In an ideal world you'd have one source of truth for what the shape of a User could be (which may well be a discriminated union of User and AnonymousUser or similar).
Without fullstack TS this could look something like: (for a Python backend) Pydantic models+union for the various shapes of `User`, and then OpenAPI/GraphQL schema generation+codegen for the TS client.
The problem with this is that your One True User shape tends to have a bunch of optional properties on it. e.g., in the user profile you fetch Post[], but in the user directory you don't, and so on with other joined properties. If every endpoint returns the One True User, then you end up needing to write conditional logic to guard against (say) `.posts` when you fetch users in the profile, even though you know that `.posts` exists.
In Typescript at least, if the discriminated union is set up correctly, you just need a single check of the type field. That lets TS narrow the type so it knows whether e.g. `.posts` is present or not.
I think I can do this, yes, but it becomes a very large amount of repetitive work.
Let's say I have api/profile (which has `.posts`) and api/user-directory (which does not). I define User as a discriminated union - one has type `user-with-posts` and one has type `user-no-posts`. OK, good so far. But now say I have a photo gallery, which returns photos on user.
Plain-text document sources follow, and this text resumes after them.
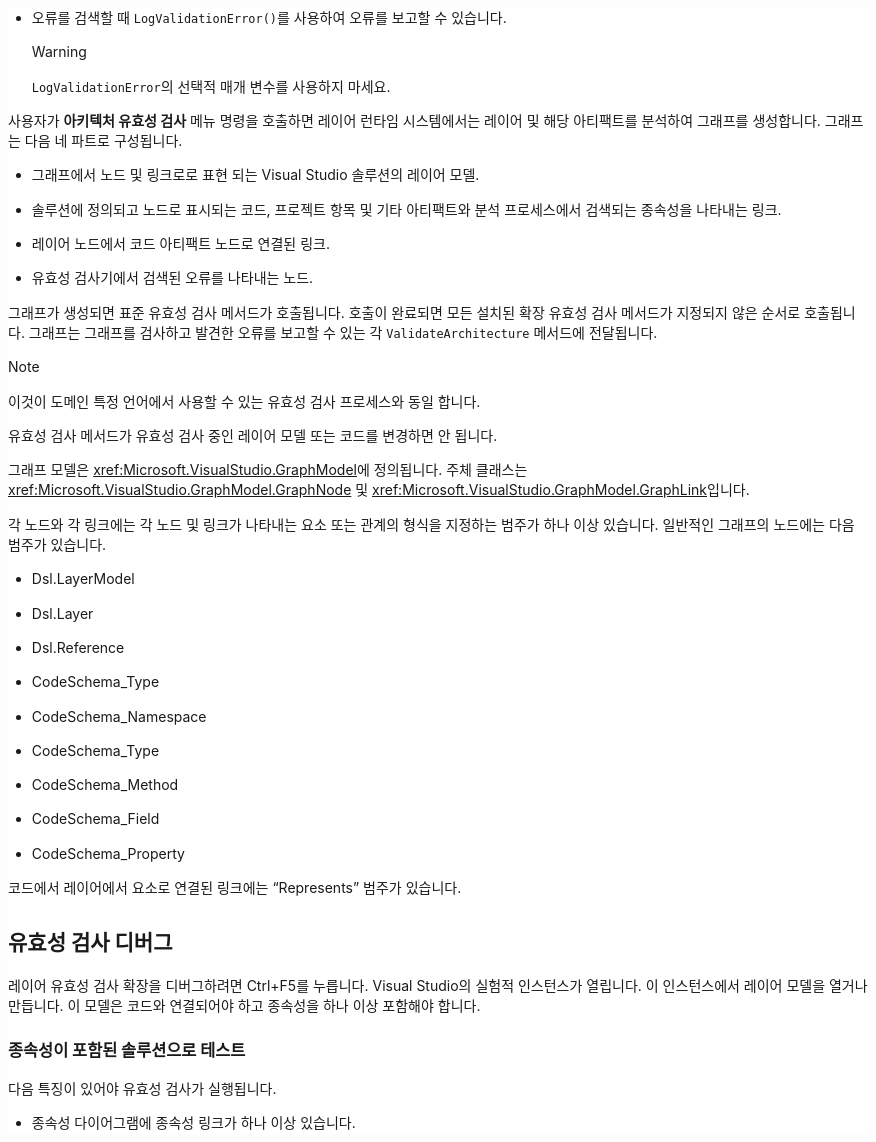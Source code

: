 - 오류를 검색할 때 `LogValidationError()`를 사용하여 오류를 보고할 수 있습니다.

  > [!WARNING]
  > `LogValidationError`의 선택적 매개 변수를 사용하지 마세요.

사용자가 **아키텍처 유효성 검사** 메뉴 명령을 호출하면 레이어 런타임 시스템에서는 레이어 및 해당 아티팩트를 분석하여 그래프를 생성합니다. 그래프는 다음 네 파트로 구성됩니다.

- 그래프에서 노드 및 링크로로 표현 되는 Visual Studio 솔루션의 레이어 모델.

- 솔루션에 정의되고 노드로 표시되는 코드, 프로젝트 항목 및 기타 아티팩트와 분석 프로세스에서 검색되는 종속성을 나타내는 링크.

- 레이어 노드에서 코드 아티팩트 노드로 연결된 링크.

- 유효성 검사기에서 검색된 오류를 나타내는 노드.

그래프가 생성되면 표준 유효성 검사 메서드가 호출됩니다. 호출이 완료되면 모든 설치된 확장 유효성 검사 메서드가 지정되지 않은 순서로 호출됩니다. 그래프는 그래프를 검사하고 발견한 오류를 보고할 수 있는 각 `ValidateArchitecture` 메서드에 전달됩니다.

> [!NOTE]
> 이것이 도메인 특정 언어에서 사용할 수 있는 유효성 검사 프로세스와 동일 합니다.

유효성 검사 메서드가 유효성 검사 중인 레이어 모델 또는 코드를 변경하면 안 됩니다.

그래프 모델은 <xref:Microsoft.VisualStudio.GraphModel>에 정의됩니다. 주체 클래스는 <xref:Microsoft.VisualStudio.GraphModel.GraphNode> 및 <xref:Microsoft.VisualStudio.GraphModel.GraphLink>입니다.

각 노드와 각 링크에는 각 노드 및 링크가 나타내는 요소 또는 관계의 형식을 지정하는 범주가 하나 이상 있습니다. 일반적인 그래프의 노드에는 다음 범주가 있습니다.

- Dsl.LayerModel

- Dsl.Layer

- Dsl.Reference

- CodeSchema_Type

- CodeSchema_Namespace

- CodeSchema_Type

- CodeSchema_Method

- CodeSchema_Field

- CodeSchema_Property

코드에서 레이어에서 요소로 연결된 링크에는 “Represents” 범주가 있습니다.

##  <a name="debugging"></a> 유효성 검사 디버그

레이어 유효성 검사 확장을 디버그하려면 Ctrl+F5를 누릅니다. Visual Studio의 실험적 인스턴스가 열립니다. 이 인스턴스에서 레이어 모델을 열거나 만듭니다. 이 모델은 코드와 연결되어야 하고 종속성을 하나 이상 포함해야 합니다.

### <a name="test-with-a-solution-that-contains-dependencies"></a>종속성이 포함된 솔루션으로 테스트

다음 특징이 있어야 유효성 검사가 실행됩니다.

- 종속성 다이어그램에 종속성 링크가 하나 이상 있습니다.
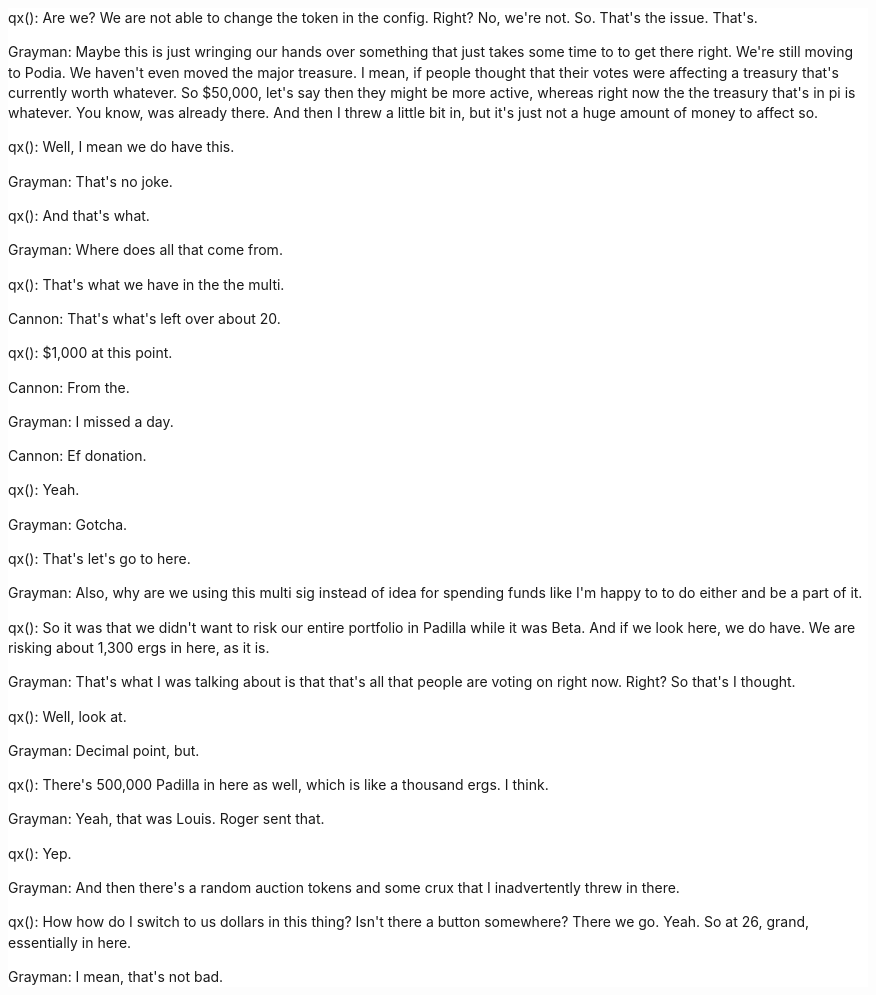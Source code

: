 qx(): Are we? We are not able to change the token in the config. Right? No, we're not. So. That's the issue. That's.

Grayman: Maybe this is just wringing our hands over something that just takes some time to to get there right. We're still moving to Podia. We haven't even moved the major treasure. I mean, if people thought that their votes were affecting a treasury that's currently worth whatever. So $50,000, let's say then they might be more active, whereas right now the the treasury that's in pi is whatever. You know, was already there. And then I threw a little bit in, but it's just not a huge amount of money to affect so.

qx(): Well, I mean we do have this.

Grayman: That's no joke.

qx(): And that's what.

Grayman: Where does all that come from.

qx(): That's what we have in the the multi.

Cannon: That's what's left over about 20.

qx(): $1,000 at this point.

Cannon: From the.

Grayman: I missed a day.

Cannon: Ef donation.

qx(): Yeah.

Grayman: Gotcha.

qx(): That's let's go to here.

Grayman: Also, why are we using this multi sig instead of idea for spending funds like I'm happy to to do either and be a part of it.

qx(): So it was that we didn't want to risk our entire portfolio in Padilla while it was Beta. And if we look here, we do have. We are risking about 1,300 ergs in here, as it is.

Grayman: That's what I was talking about is that that's all that people are voting on right now. Right? So that's I thought.

qx(): Well, look at.

Grayman: Decimal point, but.

qx(): There's 500,000 Padilla in here as well, which is like a thousand ergs. I think.

Grayman: Yeah, that was Louis. Roger sent that.

qx(): Yep.

Grayman: And then there's a random auction tokens and some crux that I inadvertently threw in there.

qx(): How how do I switch to us dollars in this thing? Isn't there a button somewhere? There we go. Yeah. So at 26, grand, essentially in here.

Grayman: I mean, that's not bad.
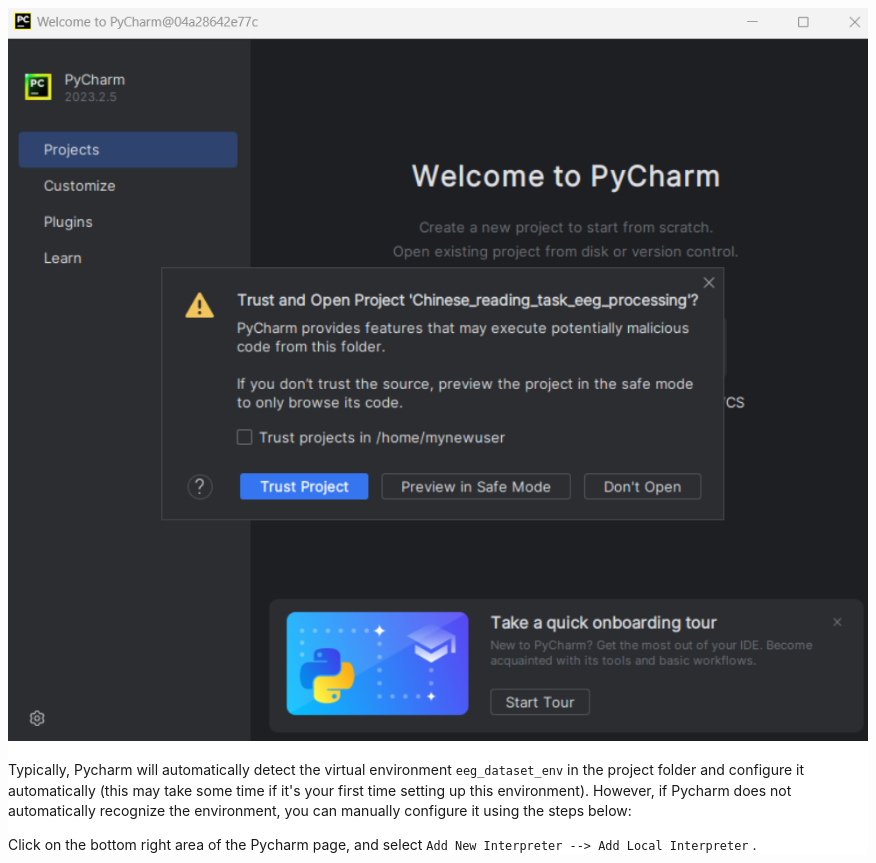 ![](../image/pycharm_4.png)

Typically, Pycharm will automatically detect the virtual environment `eeg_dataset_env` in the project folder and configure it automatically (this may take some time if it's your first time setting up this environment). However, if Pycharm does not automatically recognize the environment, you can manually configure it using the steps below:

Click on the bottom right area of the Pycharm page, and select `Add New Interpreter --> Add Local Interpreter` .
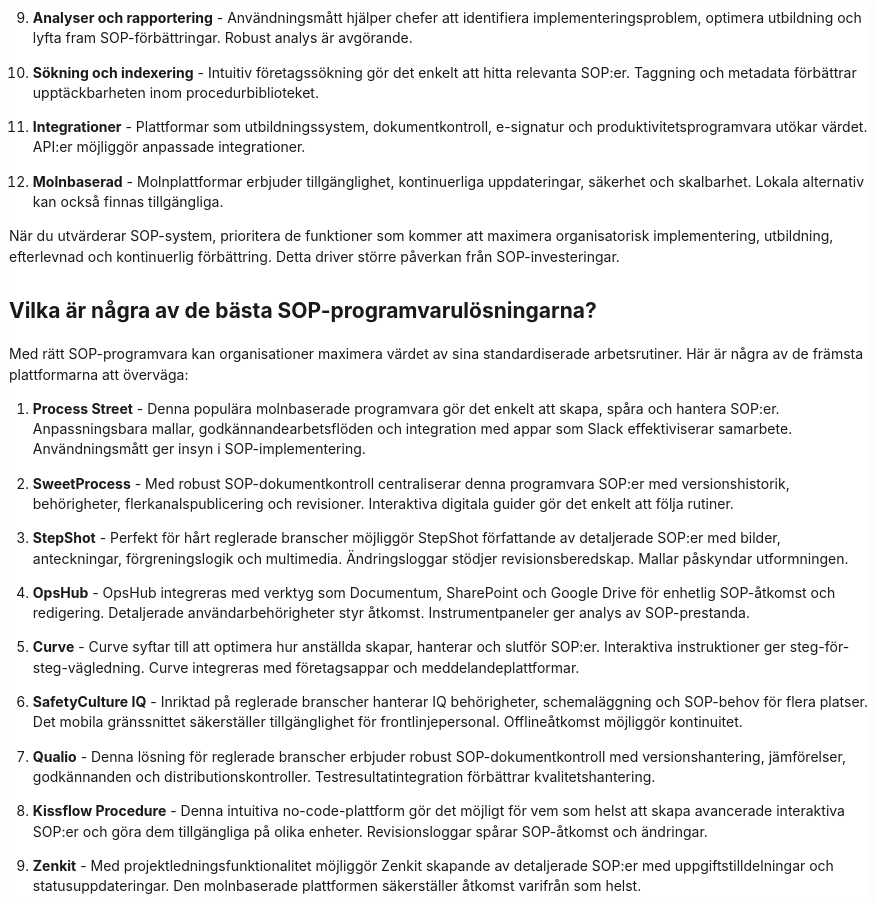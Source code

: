 9. **Analyser och rapportering** - Användningsmått hjälper chefer att identifiera implementeringsproblem, optimera utbildning och lyfta fram SOP-förbättringar. Robust analys är avgörande.

10. **Sökning och indexering** - Intuitiv företagssökning gör det enkelt att hitta relevanta SOP:er. Taggning och metadata förbättrar upptäckbarheten inom procedurbiblioteket.

11. **Integrationer** - Plattformar som utbildningssystem, dokumentkontroll, e-signatur och produktivitetsprogramvara utökar värdet. API:er möjliggör anpassade integrationer.

12. **Molnbaserad** - Molnplattformar erbjuder tillgänglighet, kontinuerliga uppdateringar, säkerhet och skalbarhet. Lokala alternativ kan också finnas tillgängliga.

När du utvärderar SOP-system, prioritera de funktioner som kommer att maximera organisatorisk implementering, utbildning, efterlevnad och kontinuerlig förbättring. Detta driver större påverkan från SOP-investeringar.

## Vilka är några av de bästa SOP-programvarulösningarna?

Med rätt SOP-programvara kan organisationer maximera värdet av sina standardiserade arbetsrutiner. Här är några av de främsta plattformarna att överväga:

1. **Process Street** - Denna populära molnbaserade programvara gör det enkelt att skapa, spåra och hantera SOP:er. Anpassningsbara mallar, godkännandearbetsflöden och integration med appar som Slack effektiviserar samarbete. Användningsmått ger insyn i SOP-implementering.

2. **SweetProcess** - Med robust SOP-dokumentkontroll centraliserar denna programvara SOP:er med versionshistorik, behörigheter, flerkanalspublicering och revisioner. Interaktiva digitala guider gör det enkelt att följa rutiner.

3. **StepShot** - Perfekt för hårt reglerade branscher möjliggör StepShot författande av detaljerade SOP:er med bilder, anteckningar, förgreningslogik och multimedia. Ändringsloggar stödjer revisionsberedskap. Mallar påskyndar utformningen.

4. **OpsHub** - OpsHub integreras med verktyg som Documentum, SharePoint och Google Drive för enhetlig SOP-åtkomst och redigering. Detaljerade användarbehörigheter styr åtkomst. Instrumentpaneler ger analys av SOP-prestanda.

5. **Curve** - Curve syftar till att optimera hur anställda skapar, hanterar och slutför SOP:er. Interaktiva instruktioner ger steg-för-steg-vägledning. Curve integreras med företagsappar och meddelandeplattformar.

6. **SafetyCulture IQ** - Inriktad på reglerade branscher hanterar IQ behörigheter, schemaläggning och SOP-behov för flera platser. Det mobila gränssnittet säkerställer tillgänglighet för frontlinjepersonal. Offlineåtkomst möjliggör kontinuitet.

7. **Qualio** - Denna lösning för reglerade branscher erbjuder robust SOP-dokumentkontroll med versionshantering, jämförelser, godkännanden och distributionskontroller. Testresultatintegration förbättrar kvalitetshantering.

8. **Kissflow Procedure** - Denna intuitiva no-code-plattform gör det möjligt för vem som helst att skapa avancerade interaktiva SOP:er och göra dem tillgängliga på olika enheter. Revisionsloggar spårar SOP-åtkomst och ändringar.

9. **Zenkit** - Med projektledningsfunktionalitet möjliggör Zenkit skapande av detaljerade SOP:er med uppgiftstilldelningar och statusuppdateringar. Den molnbaserade plattformen säkerställer åtkomst varifrån som helst.
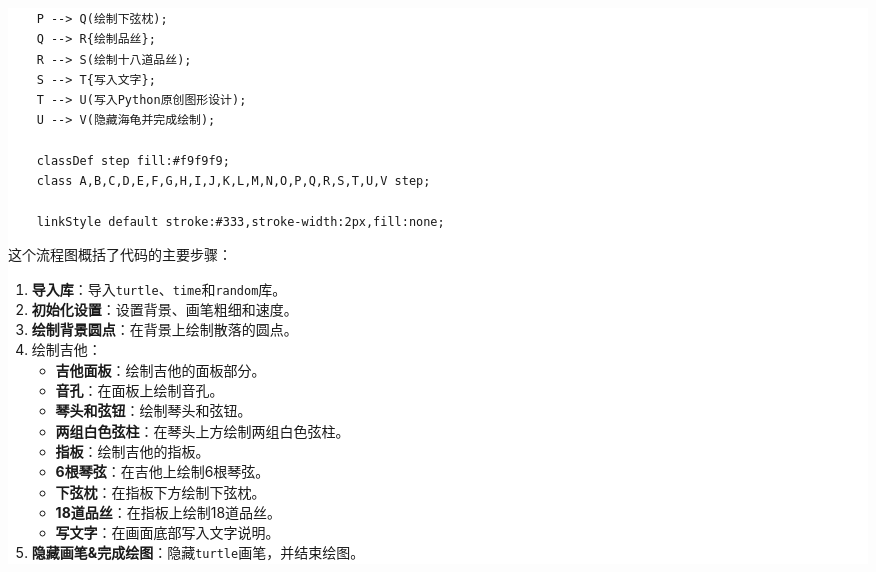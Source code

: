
 ```mermaid
    P --> Q(绘制下弦枕);
    Q --> R{绘制品丝};
    R --> S(绘制十八道品丝);
    S --> T{写入文字};
    T --> U(写入Python原创图形设计);
    U --> V(隐藏海龟并完成绘制);

    classDef step fill:#f9f9f9;
    class A,B,C,D,E,F,G,H,I,J,K,L,M,N,O,P,Q,R,S,T,U,V step;

    linkStyle default stroke:#333,stroke-width:2px,fill:none;
```

这个流程图概括了代码的主要步骤：

1. **导入库**：导入`turtle`、`time`和`random`库。
2. **初始化设置**：设置背景、画笔粗细和速度。
3. **绘制背景圆点**：在背景上绘制散落的圆点。
4. 绘制吉他：
	- **吉他面板**：绘制吉他的面板部分。
	- **音孔**：在面板上绘制音孔。
	- **琴头和弦钮**：绘制琴头和弦钮。
	- **两组白色弦柱**：在琴头上方绘制两组白色弦柱。
	- **指板**：绘制吉他的指板。
	- **6根琴弦**：在吉他上绘制6根琴弦。
	- **下弦枕**：在指板下方绘制下弦枕。
	- **18道品丝**：在指板上绘制18道品丝。
	- **写文字**：在画面底部写入文字说明。
5. **隐藏画笔&完成绘图**：隐藏`turtle`画笔，并结束绘图。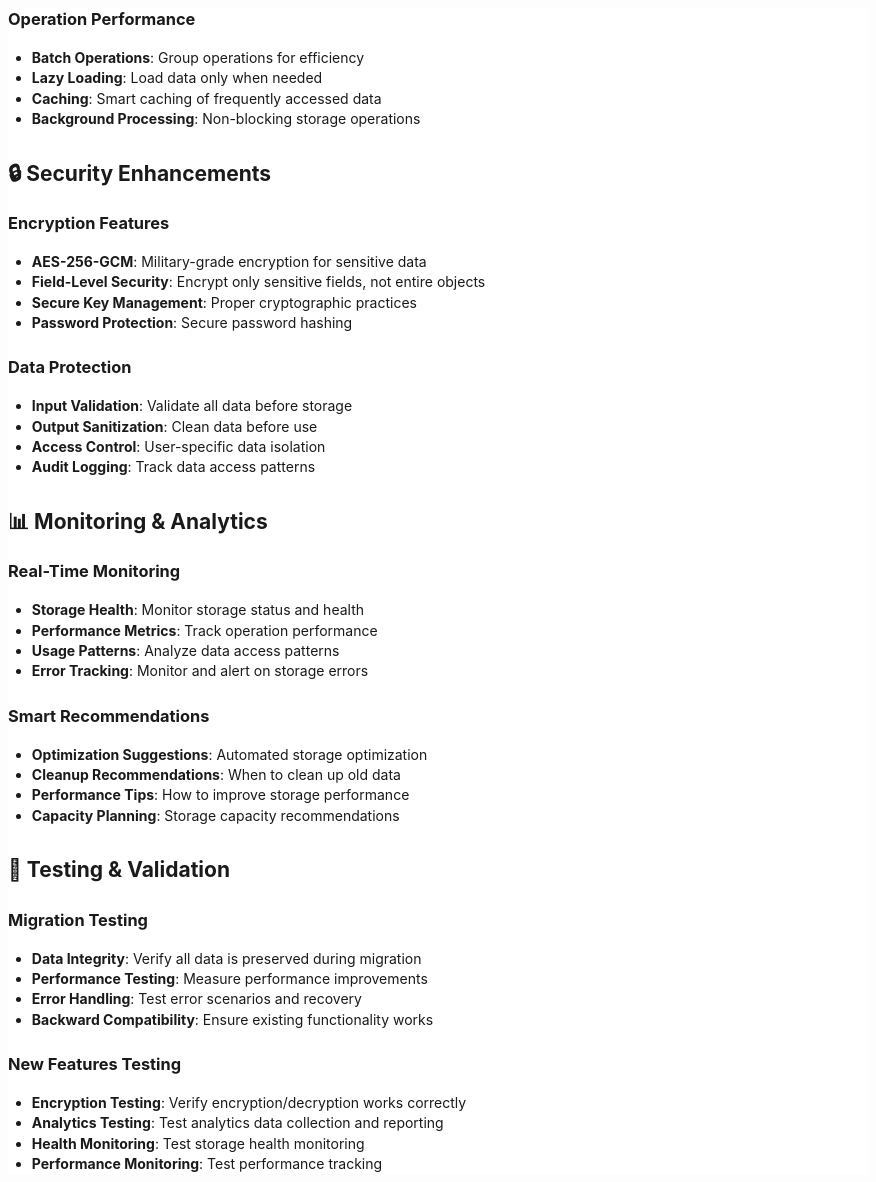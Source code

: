### **Operation Performance**
- **Batch Operations**: Group operations for efficiency
- **Lazy Loading**: Load data only when needed
- **Caching**: Smart caching of frequently accessed data
- **Background Processing**: Non-blocking storage operations

## 🔒 **Security Enhancements**

### **Encryption Features**
- **AES-256-GCM**: Military-grade encryption for sensitive data
- **Field-Level Security**: Encrypt only sensitive fields, not entire objects
- **Secure Key Management**: Proper cryptographic practices
- **Password Protection**: Secure password hashing

### **Data Protection**
- **Input Validation**: Validate all data before storage
- **Output Sanitization**: Clean data before use
- **Access Control**: User-specific data isolation
- **Audit Logging**: Track data access patterns

## 📊 **Monitoring & Analytics**

### **Real-Time Monitoring**
- **Storage Health**: Monitor storage status and health
- **Performance Metrics**: Track operation performance
- **Usage Patterns**: Analyze data access patterns
- **Error Tracking**: Monitor and alert on storage errors

### **Smart Recommendations**
- **Optimization Suggestions**: Automated storage optimization
- **Cleanup Recommendations**: When to clean up old data
- **Performance Tips**: How to improve storage performance
- **Capacity Planning**: Storage capacity recommendations

## 🧪 **Testing & Validation**

### **Migration Testing**
- **Data Integrity**: Verify all data is preserved during migration
- **Performance Testing**: Measure performance improvements
- **Error Handling**: Test error scenarios and recovery
- **Backward Compatibility**: Ensure existing functionality works

### **New Features Testing**
- **Encryption Testing**: Verify encryption/decryption works correctly
- **Analytics Testing**: Test analytics data collection and reporting
- **Health Monitoring**: Test storage health monitoring
- **Performance Monitoring**: Test performance tracking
Now I have to add that into my discriminated union type, e.g. `user-with-posts-and-photos`, `user-with-posts-but-not-photos`, `user-with-no-posts-but-yes-photos`... and it gets worse if I also have another page with DMs...
You can use a string union to discriminate when it makes sense, but that's not the only way to discriminate and in this case you'd instead use the presence of the items themselves (essentially duck-typing with strong type guarantees)
Change the design of the API so that the posts and the photos and so on are not returned inside the user object but on the same level as it.
So {user: {...}, photos: [...]}, not {user: {..., photos: [...]}}.
Alternatively define separate schemas for each endpoint that extend the base User schema. But I'd prefer having the same structure everywhere as much as possible.
Not sure how other stacks solve this, but with GraphQL the backend defines a `User` type with a full set of fields, and the client specifies only the fields it wants to query. And with codegen you get type safety.
So on the /posts page the client asks for `{ user: { id, posts: { id, content }[] } }`, and gets a generated properly-typed function for making the query.
Without fullstack TS this could look something like: (for a Python backend) Pydantic models+union for the various shapes of `User`, and then OpenAPI/GraphQL schema generation+codegen for the TS client.